What still seems to be occurring is that while most scientists don’t give into pressures to cut corners and work hard to uphold standards, surveys are showing there exists powerful undercurrents of misconduct and outright fakery.

As the NYT article reveals, “In June, a survey of 3,427 scientists by the University of Minnesota and the HealthPartners Research Foundation reported that up to a third of the respondents had engaged in ethically questionable practices, from ignoring contradictory facts to falsifying data.”

Would we turn a blind eye if such misconduct were so endemic in our local law courts and hospitals? I don’t think so.

Current Safety Nets Aren’t Catching the Bad Fish

In 1997 the Committee on Publication Ethics, or COPE was set up to help stem corruption of peer review in science journals. It sought to provide a sounding board for editors who are struggling with how to best deal with possible breaches in research and publication ethics. Today that committee has more than 300 members in Europe, Asia and the United States. But is hasn’t worked.

The growth inscience publishing has seen that there now exist over 54,000 science-related journals published, according to Ulrich’s Periodicals Directory. Shawn Chen, a senior associate editor at Ulrich’s, illustrates the explosion of this medium saying “We’re having a hard time keeping up.” He reports that there were 29,098 such journals in 2005 and only 15,300 in 1980.

In reality, millions of articles are written and never read and may be of highly dubious quality being peer-reviewed amongst a self-serving clique or never reviewed at all.

BMJ Calls for New Science Association to Tackle Professional Fraud

The BMJ lamented for years about the problem of false claims made in such journals.

They argue that one key difficulty is that editors of journals can go only so far in stemming the tide of fraud and they need the aid of national investigative bodies and professional associations that oversee scientific research.  Thus there is the highest level of support for the formation of an organization like PSI.

The journal Science, owned by the American Association for the Advancement of Science, that was first to showcase the bogus stemcell work of Dr. Hwang when criticized for not doing enough in helping expose such fraud declared, “The journal itself is not an investigative body.”

This may be a case in which such individual institutions have an enormous conflict of interest.

Dr. Smith, former editor of The British Medical Journal believes that such bodies, when examining an allegation of fraud on their own are more likely tempted “to slide someone out of the organization or to suppress it altogether.”
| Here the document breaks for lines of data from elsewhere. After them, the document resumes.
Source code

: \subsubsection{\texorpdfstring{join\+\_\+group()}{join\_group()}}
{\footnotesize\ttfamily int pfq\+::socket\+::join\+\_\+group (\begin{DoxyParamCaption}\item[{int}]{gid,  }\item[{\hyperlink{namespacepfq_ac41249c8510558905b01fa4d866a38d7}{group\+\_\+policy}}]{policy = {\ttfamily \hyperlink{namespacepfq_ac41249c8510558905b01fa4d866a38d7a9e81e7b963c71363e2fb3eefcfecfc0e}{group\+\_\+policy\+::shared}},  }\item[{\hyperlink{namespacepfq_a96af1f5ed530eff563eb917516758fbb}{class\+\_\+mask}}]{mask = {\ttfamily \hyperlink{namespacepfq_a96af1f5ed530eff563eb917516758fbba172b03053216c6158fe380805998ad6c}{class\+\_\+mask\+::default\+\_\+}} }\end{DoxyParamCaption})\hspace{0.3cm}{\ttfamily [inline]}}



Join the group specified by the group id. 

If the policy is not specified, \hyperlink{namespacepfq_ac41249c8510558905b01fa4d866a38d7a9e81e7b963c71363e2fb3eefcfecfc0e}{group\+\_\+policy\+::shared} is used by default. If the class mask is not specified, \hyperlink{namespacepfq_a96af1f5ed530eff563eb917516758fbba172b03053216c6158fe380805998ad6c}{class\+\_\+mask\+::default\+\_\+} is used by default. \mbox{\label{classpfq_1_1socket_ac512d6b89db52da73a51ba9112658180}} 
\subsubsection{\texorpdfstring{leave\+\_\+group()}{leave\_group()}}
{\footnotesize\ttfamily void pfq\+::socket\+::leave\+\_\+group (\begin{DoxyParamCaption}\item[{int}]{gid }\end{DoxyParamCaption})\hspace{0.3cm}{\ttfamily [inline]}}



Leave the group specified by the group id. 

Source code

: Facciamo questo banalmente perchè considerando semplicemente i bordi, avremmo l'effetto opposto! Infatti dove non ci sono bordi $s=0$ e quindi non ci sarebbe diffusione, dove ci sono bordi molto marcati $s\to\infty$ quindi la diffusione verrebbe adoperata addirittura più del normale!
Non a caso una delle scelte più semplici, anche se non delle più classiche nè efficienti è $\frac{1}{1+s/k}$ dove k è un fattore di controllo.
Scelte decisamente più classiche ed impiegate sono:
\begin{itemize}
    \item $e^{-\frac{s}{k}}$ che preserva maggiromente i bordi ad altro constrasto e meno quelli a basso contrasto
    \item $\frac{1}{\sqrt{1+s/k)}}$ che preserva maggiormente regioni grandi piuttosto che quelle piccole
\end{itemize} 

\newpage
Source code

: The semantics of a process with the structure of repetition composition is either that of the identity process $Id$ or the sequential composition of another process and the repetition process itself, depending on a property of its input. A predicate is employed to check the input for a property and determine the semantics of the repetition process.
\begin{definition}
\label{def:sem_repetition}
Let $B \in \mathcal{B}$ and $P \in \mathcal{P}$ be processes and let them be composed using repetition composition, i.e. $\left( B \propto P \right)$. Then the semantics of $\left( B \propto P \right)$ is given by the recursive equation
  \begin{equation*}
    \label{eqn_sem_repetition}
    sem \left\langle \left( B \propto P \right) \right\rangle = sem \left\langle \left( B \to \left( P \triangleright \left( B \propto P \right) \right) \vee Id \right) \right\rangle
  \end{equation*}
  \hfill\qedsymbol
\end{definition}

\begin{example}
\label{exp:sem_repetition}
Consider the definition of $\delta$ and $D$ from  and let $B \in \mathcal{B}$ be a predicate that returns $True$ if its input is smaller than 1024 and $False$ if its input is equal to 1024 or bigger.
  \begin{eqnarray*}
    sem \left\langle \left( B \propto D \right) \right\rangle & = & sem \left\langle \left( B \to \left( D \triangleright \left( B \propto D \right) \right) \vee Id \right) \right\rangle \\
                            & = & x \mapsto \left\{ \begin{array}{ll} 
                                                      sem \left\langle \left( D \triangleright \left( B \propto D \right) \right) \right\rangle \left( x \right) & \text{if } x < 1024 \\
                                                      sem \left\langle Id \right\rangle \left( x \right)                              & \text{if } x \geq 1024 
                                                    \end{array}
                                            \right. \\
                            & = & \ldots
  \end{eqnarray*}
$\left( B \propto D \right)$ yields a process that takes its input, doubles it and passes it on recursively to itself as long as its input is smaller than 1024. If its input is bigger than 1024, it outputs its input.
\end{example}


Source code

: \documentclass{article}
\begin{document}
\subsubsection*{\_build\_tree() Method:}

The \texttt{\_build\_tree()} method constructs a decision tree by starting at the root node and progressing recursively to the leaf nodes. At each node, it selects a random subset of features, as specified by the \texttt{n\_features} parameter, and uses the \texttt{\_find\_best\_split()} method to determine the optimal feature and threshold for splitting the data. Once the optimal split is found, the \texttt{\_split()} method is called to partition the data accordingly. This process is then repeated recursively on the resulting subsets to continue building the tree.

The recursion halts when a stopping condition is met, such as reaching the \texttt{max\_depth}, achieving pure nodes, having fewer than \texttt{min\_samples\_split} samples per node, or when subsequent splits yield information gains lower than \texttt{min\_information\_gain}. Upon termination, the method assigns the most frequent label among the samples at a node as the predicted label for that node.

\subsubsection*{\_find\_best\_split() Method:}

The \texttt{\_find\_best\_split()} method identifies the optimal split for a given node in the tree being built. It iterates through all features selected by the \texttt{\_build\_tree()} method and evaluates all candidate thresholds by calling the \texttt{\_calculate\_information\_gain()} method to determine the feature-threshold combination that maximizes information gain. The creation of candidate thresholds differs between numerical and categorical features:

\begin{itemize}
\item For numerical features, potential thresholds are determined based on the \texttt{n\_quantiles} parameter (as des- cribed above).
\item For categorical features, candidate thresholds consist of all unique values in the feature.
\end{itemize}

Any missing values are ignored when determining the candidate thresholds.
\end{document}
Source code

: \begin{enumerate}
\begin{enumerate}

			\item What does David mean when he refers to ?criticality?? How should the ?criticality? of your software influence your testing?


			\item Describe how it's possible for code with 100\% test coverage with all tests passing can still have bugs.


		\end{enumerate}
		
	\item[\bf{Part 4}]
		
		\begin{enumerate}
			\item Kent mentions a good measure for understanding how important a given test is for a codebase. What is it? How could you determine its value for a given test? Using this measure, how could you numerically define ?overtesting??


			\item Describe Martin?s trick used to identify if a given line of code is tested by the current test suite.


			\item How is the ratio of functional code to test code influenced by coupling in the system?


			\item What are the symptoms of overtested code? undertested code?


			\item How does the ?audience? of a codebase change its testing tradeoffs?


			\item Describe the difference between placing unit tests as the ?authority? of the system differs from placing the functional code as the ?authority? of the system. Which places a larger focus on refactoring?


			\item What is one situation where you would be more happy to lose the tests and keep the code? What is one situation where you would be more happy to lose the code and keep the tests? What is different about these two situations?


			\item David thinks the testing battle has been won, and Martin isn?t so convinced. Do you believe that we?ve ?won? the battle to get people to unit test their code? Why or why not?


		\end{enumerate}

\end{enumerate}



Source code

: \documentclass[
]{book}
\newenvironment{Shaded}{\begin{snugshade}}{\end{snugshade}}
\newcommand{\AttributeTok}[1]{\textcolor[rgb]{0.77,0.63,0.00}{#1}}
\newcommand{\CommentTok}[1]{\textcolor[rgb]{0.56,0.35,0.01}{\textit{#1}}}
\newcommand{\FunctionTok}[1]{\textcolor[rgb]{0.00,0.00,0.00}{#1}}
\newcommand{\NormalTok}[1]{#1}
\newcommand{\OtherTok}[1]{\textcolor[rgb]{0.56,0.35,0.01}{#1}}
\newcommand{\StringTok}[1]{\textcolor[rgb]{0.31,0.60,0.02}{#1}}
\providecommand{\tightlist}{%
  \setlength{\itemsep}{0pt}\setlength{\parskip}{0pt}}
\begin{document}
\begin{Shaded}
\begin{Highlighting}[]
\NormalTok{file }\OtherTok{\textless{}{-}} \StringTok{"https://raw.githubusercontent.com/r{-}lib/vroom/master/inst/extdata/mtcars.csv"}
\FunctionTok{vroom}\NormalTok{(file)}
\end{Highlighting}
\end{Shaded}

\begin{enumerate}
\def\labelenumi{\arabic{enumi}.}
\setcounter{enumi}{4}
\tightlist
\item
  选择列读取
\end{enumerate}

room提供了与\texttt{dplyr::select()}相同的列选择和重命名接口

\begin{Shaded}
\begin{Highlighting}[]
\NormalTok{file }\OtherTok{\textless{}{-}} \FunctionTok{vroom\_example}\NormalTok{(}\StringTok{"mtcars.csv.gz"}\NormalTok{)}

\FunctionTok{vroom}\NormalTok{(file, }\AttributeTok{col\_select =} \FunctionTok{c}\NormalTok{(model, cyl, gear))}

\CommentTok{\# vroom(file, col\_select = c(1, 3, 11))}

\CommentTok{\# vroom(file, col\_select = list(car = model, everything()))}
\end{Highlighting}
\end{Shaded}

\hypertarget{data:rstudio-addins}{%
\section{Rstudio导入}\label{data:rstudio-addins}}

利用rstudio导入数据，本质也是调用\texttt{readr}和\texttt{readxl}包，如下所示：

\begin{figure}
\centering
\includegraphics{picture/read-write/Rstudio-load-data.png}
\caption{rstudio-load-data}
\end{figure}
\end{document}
In a world of decaying values a stand has to be taken against the cancer of seeping corruption. Principia Scientific International is the world’s first non-profit international science association pledged to address ethical standards in the profession; to act for the good of all the help raise standards.

Note: this article refers extensively to a paper ‘ Do scientists Need a Professional Code of Ethics?’ by Vincent N. Hamner (May 1992).